**WHAT TO WORK ON:**
Find the line containing "Guide Repair ydmJp" in the entries below. Restate it and each line after it, word for word, up to and including the line containing "Intercom Wiring Diagram</a></h2>".

**RECORDS TO PROCESS:**
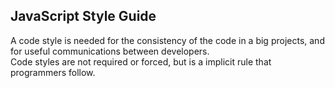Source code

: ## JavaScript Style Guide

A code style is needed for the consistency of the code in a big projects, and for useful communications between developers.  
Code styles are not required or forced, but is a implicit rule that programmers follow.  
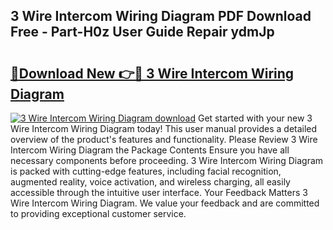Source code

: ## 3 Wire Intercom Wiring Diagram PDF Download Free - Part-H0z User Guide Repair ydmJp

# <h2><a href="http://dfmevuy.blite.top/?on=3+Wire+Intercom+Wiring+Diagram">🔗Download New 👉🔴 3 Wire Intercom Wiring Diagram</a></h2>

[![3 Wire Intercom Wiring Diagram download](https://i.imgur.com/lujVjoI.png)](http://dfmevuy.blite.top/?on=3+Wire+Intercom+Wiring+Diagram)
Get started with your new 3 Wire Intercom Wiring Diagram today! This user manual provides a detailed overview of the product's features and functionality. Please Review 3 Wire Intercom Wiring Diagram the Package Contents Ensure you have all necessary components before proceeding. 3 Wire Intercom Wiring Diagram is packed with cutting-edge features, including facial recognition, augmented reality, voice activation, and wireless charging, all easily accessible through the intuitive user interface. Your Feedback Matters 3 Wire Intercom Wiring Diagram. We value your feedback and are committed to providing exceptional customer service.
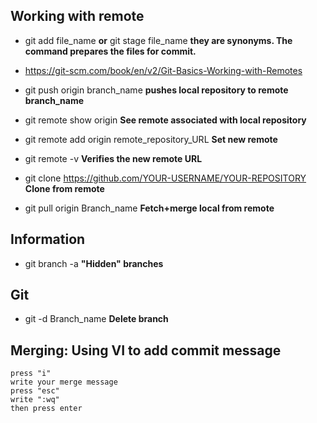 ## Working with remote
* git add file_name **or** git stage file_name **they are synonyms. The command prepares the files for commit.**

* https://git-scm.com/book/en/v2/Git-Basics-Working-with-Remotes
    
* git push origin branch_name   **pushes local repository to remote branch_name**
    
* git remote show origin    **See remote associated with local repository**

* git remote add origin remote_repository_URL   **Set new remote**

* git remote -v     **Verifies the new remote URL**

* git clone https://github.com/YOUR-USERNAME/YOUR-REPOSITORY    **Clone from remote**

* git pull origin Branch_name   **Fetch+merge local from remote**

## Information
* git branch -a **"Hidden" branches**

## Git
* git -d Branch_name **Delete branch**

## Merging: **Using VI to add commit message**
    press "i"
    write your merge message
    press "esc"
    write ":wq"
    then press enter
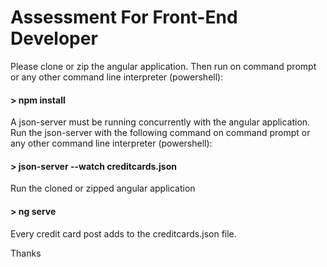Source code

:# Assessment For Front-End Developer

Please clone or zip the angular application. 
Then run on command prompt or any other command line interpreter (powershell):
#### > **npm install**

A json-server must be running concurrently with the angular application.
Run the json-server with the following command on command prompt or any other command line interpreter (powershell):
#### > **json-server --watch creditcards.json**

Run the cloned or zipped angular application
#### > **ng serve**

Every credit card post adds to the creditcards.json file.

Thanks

**THE COMPLETED TASK:**
: ## 3 Wire Intercom Wiring Diagram PDF Download Free - Part-H0z User Guide Repair ydmJp

# <h2><a href="http://dfmevuy.blite.top/?on=3+Wire+Intercom+Wiring+Diagram">🔗Download New 👉🔴 3 Wire Intercom Wiring Diagram</a></h2>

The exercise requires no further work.